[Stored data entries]
*** Block opens ***

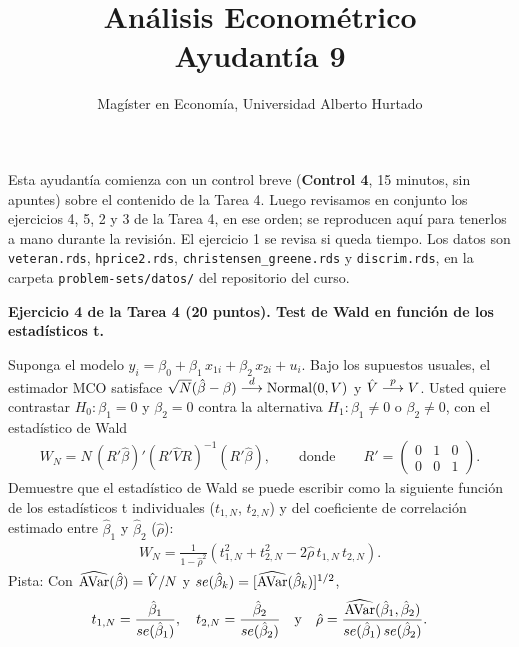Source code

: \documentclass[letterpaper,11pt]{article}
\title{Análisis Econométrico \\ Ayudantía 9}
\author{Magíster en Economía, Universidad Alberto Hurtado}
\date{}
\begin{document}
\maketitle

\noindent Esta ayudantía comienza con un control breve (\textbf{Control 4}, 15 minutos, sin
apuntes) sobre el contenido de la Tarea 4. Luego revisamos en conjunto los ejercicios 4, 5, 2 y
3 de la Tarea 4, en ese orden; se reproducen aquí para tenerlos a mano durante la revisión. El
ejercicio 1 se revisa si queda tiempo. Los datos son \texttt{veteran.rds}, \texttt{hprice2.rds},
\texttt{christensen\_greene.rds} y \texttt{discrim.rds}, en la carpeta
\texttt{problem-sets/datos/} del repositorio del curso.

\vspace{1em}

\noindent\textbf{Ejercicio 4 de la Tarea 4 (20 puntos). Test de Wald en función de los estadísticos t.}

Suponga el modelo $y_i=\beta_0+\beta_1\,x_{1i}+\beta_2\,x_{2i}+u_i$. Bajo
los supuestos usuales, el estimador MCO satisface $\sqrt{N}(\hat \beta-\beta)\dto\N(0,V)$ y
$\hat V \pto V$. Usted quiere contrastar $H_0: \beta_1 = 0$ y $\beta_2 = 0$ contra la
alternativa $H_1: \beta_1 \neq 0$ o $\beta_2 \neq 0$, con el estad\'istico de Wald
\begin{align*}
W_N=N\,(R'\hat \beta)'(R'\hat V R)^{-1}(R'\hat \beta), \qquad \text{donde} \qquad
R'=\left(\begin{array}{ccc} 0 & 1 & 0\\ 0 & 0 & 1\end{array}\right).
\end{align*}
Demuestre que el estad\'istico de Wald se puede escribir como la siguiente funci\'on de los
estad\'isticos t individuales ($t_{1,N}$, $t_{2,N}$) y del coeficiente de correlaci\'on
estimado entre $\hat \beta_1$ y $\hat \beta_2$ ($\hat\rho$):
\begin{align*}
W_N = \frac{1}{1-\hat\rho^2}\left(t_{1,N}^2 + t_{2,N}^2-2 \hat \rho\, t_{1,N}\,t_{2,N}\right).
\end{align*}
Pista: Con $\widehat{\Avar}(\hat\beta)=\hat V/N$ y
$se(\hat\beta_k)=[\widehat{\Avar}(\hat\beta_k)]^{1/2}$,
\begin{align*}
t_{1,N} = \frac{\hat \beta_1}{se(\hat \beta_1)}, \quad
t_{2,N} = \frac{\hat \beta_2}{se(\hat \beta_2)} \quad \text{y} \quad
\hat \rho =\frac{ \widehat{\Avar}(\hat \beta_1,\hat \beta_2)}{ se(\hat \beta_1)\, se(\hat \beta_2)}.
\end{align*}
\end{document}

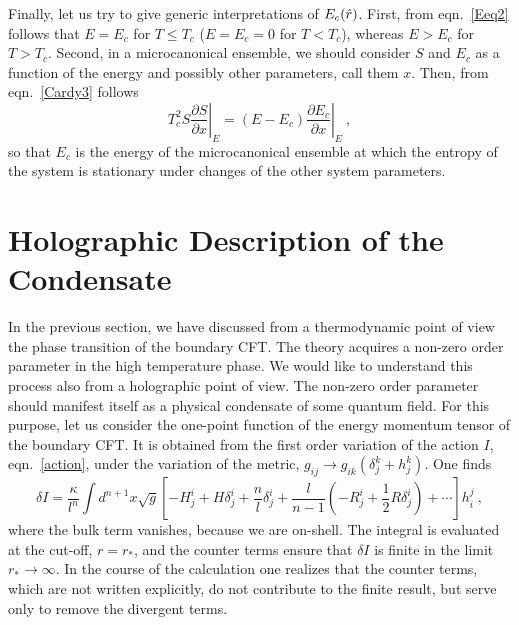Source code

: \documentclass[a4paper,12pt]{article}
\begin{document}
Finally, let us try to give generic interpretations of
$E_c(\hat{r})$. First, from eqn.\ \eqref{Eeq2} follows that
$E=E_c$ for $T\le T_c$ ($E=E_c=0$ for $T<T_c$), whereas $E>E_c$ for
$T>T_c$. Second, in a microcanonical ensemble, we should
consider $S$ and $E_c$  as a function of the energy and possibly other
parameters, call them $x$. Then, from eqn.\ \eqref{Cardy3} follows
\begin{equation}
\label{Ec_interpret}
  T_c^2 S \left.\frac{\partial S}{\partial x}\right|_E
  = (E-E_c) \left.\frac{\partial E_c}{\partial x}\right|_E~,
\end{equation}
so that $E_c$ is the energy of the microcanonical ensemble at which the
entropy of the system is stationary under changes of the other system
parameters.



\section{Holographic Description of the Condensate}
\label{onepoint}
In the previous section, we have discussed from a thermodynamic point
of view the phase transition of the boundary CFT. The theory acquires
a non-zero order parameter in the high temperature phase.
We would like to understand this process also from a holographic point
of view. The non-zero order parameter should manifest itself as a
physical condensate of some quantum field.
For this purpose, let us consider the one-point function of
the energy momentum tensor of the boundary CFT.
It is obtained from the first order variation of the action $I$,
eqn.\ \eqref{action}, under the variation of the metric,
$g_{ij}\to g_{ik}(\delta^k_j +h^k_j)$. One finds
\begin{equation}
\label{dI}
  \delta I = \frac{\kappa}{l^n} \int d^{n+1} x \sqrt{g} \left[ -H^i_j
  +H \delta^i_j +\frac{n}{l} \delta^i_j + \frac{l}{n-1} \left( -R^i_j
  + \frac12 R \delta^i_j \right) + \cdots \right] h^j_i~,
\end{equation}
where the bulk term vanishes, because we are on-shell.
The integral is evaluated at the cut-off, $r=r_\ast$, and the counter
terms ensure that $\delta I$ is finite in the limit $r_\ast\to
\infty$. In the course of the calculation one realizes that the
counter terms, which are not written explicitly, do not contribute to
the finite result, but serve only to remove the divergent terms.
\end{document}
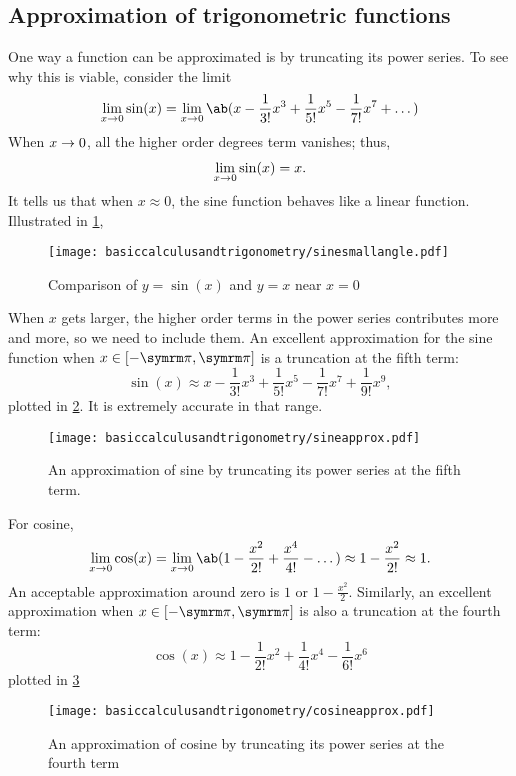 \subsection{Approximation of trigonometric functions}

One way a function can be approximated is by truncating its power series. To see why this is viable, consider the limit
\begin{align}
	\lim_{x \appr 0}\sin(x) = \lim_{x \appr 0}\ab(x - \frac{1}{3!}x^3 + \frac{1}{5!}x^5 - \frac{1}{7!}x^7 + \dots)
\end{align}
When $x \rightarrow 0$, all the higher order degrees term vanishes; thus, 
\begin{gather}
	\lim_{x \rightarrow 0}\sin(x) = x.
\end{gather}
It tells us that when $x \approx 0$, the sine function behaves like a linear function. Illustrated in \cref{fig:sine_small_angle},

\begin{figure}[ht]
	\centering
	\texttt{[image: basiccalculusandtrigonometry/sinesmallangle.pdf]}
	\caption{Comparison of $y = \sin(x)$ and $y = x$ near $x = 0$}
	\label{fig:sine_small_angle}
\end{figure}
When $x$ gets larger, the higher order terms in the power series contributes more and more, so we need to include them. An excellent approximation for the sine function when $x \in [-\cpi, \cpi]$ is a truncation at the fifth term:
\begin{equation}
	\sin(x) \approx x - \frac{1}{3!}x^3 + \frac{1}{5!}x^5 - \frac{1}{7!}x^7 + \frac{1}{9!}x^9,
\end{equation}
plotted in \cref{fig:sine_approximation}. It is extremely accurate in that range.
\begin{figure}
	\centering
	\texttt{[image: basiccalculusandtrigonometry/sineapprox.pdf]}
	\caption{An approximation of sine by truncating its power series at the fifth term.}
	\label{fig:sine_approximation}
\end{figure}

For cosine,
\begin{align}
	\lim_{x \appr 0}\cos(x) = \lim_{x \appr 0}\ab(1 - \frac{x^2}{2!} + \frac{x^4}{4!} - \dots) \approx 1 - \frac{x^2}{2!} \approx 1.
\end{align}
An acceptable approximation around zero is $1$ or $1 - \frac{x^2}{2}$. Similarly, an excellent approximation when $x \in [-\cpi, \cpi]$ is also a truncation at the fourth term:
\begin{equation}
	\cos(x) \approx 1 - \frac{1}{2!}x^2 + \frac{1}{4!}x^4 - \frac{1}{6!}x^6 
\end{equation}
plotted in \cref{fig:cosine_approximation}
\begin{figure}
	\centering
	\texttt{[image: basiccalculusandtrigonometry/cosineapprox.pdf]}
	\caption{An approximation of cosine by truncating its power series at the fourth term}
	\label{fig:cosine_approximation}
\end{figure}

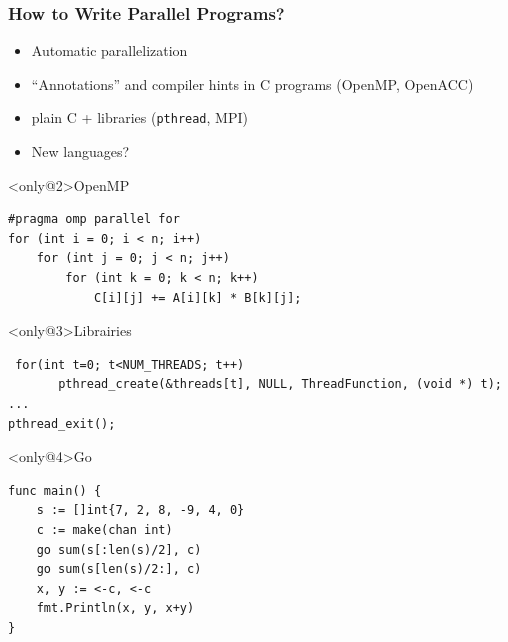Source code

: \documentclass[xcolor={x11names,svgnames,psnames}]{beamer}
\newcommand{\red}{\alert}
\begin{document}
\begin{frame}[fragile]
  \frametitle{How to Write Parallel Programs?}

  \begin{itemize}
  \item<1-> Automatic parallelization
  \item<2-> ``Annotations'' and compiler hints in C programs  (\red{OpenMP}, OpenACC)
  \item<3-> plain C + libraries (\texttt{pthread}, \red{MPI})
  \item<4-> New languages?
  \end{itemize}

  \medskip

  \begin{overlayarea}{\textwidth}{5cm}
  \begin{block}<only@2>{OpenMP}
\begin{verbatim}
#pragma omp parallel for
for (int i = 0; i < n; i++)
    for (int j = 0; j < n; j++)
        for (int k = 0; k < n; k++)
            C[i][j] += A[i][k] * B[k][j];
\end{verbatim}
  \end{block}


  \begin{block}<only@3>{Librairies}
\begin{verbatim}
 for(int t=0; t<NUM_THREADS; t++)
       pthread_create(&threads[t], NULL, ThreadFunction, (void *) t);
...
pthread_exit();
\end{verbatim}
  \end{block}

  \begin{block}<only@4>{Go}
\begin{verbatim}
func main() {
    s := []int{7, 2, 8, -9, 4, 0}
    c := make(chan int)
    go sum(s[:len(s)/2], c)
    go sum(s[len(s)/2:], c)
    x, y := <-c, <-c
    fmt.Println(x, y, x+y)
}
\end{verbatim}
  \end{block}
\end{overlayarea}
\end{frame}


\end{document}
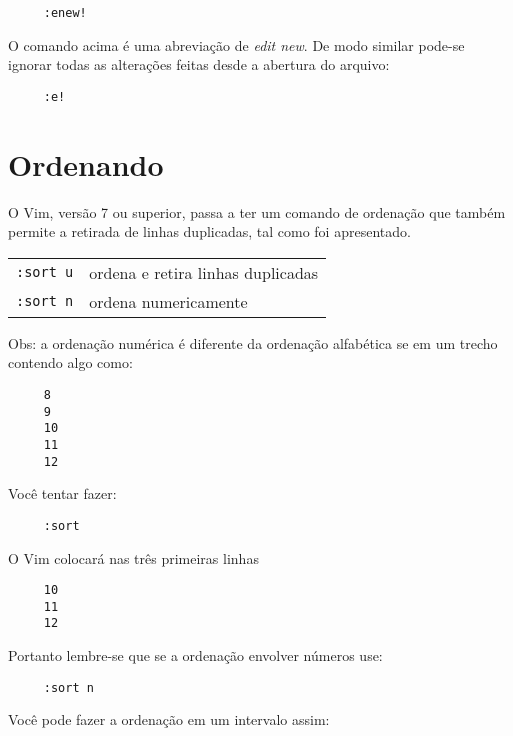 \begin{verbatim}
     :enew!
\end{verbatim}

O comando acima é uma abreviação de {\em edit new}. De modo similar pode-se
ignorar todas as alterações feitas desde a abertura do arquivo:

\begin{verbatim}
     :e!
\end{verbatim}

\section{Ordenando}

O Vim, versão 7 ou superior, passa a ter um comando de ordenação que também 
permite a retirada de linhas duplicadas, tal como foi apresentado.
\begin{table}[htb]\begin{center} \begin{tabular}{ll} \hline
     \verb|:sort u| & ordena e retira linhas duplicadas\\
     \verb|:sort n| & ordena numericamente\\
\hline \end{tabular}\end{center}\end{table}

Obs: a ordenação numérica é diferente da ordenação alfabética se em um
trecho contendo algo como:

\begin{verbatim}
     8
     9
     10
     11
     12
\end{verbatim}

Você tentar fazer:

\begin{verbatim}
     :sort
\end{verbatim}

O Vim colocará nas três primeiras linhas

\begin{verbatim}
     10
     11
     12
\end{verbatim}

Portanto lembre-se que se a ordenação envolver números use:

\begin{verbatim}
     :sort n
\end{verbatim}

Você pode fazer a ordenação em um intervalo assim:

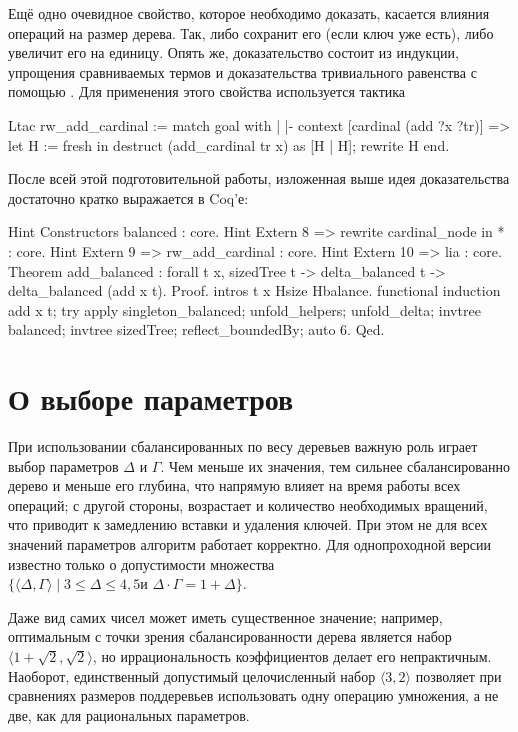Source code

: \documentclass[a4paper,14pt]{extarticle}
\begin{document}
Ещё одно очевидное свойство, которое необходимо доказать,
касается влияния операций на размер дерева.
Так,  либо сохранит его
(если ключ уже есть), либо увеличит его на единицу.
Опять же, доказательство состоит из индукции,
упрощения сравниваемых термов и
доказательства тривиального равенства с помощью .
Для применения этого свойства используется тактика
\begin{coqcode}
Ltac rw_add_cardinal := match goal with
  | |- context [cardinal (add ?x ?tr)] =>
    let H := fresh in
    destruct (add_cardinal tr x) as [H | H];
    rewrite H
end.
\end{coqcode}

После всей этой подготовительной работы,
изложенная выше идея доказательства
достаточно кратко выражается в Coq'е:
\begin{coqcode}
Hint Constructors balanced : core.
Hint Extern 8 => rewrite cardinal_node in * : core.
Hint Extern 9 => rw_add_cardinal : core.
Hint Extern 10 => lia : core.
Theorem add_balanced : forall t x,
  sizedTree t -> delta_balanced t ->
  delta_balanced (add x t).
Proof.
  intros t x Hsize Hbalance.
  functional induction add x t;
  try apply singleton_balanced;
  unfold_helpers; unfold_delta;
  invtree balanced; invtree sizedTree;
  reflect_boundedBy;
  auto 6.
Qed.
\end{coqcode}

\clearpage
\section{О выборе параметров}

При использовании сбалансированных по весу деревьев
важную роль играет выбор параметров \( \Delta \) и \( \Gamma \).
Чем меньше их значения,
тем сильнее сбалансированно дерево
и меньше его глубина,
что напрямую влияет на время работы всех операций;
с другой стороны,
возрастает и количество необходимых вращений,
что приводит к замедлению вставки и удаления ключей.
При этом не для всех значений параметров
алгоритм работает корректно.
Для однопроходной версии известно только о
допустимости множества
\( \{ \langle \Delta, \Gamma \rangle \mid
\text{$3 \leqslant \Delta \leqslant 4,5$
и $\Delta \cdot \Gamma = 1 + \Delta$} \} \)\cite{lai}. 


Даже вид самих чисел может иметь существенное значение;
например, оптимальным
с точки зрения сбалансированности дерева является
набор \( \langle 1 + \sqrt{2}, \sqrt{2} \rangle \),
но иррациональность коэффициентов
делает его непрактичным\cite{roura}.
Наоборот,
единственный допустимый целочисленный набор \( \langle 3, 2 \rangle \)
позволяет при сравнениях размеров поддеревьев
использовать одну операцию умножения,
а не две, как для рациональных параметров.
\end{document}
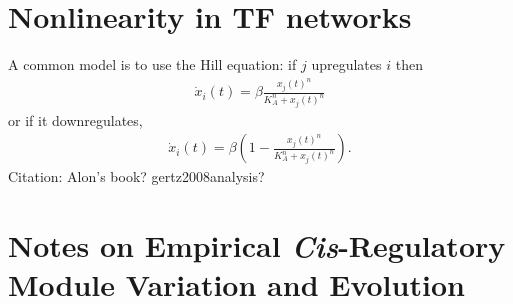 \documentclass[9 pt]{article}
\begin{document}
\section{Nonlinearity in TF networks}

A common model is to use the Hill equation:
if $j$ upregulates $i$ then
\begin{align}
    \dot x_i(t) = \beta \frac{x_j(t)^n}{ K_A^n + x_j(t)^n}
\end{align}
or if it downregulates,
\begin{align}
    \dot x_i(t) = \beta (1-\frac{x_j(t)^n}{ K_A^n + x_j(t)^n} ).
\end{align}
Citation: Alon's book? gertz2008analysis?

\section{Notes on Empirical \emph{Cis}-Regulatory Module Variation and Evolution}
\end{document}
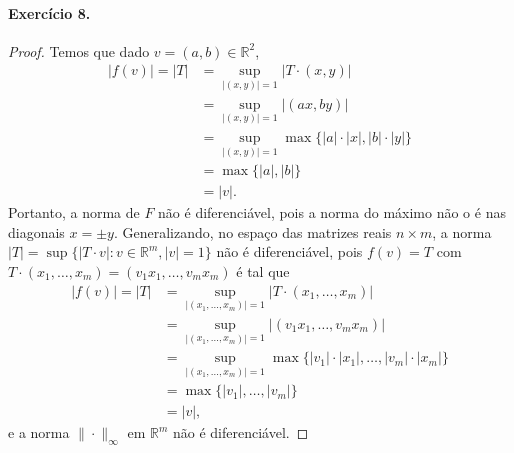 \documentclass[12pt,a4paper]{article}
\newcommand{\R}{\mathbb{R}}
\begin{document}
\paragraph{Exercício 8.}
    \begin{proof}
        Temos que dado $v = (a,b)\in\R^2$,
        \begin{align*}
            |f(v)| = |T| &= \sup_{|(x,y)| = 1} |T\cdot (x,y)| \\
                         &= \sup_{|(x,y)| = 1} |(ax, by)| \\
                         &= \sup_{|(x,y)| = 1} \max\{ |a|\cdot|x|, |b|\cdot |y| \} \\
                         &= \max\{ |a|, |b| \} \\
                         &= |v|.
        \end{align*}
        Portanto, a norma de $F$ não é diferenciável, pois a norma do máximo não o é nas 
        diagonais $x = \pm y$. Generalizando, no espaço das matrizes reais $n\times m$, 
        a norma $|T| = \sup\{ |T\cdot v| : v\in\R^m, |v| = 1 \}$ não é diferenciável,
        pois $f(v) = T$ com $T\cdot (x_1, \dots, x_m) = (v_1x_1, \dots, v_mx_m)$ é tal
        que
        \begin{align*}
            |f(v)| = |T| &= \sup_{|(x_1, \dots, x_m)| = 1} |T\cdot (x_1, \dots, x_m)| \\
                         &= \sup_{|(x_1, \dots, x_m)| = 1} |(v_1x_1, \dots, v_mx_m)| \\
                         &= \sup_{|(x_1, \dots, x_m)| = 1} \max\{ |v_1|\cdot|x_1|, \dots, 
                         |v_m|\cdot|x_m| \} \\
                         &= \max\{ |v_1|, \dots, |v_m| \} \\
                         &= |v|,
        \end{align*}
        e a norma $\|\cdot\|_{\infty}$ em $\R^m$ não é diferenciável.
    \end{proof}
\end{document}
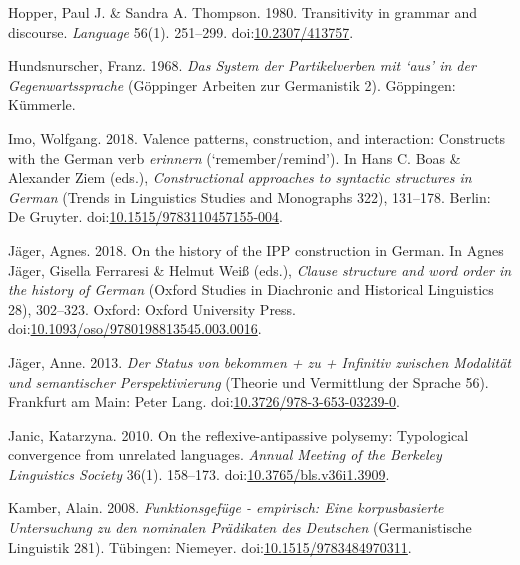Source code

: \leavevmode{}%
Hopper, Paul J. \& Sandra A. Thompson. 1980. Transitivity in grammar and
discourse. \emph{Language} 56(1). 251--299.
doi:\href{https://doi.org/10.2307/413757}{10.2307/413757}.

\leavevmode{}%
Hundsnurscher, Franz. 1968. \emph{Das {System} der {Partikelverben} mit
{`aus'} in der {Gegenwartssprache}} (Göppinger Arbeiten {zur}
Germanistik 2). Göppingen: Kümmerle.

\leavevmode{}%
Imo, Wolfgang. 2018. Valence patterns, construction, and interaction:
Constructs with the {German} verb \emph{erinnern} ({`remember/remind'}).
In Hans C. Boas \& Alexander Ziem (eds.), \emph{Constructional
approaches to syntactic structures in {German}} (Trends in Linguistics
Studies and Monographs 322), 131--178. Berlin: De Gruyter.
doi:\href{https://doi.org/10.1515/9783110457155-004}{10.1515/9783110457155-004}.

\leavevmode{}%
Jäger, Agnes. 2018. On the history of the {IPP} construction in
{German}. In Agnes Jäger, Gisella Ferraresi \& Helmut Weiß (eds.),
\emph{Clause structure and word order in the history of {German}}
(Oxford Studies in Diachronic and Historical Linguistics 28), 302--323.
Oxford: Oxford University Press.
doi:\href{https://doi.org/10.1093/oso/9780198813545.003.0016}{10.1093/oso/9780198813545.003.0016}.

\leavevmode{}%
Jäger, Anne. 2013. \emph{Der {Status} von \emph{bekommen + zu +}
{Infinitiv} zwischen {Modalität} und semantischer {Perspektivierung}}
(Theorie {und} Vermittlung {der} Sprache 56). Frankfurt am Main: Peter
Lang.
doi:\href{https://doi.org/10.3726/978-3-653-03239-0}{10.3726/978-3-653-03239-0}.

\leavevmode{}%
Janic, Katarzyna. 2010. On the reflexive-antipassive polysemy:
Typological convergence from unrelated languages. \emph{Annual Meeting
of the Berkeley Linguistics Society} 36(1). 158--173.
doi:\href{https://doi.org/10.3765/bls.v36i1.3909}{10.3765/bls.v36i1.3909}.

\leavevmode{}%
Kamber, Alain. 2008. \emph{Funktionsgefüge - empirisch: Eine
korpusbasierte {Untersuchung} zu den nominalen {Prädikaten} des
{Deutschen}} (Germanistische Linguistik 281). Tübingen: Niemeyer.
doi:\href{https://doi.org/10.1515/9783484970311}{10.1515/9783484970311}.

*** Block closes ***

Copy the lines of the data above exactly as written, beginning with the line containing "Hint Extern 8" and ending with the line containing "intros t x Hsize Hbalance.", and leave out all other lines.

→ ANSWER SECTION
Hint Extern 8 => rewrite cardinal_node in * : core.
Hint Extern 9 => rw_add_cardinal : core.
Hint Extern 10 => lia : core.
Theorem add_balanced : forall t x,
  sizedTree t -> delta_balanced t ->
  delta_balanced (add x t).
Proof.
  intros t x Hsize Hbalance.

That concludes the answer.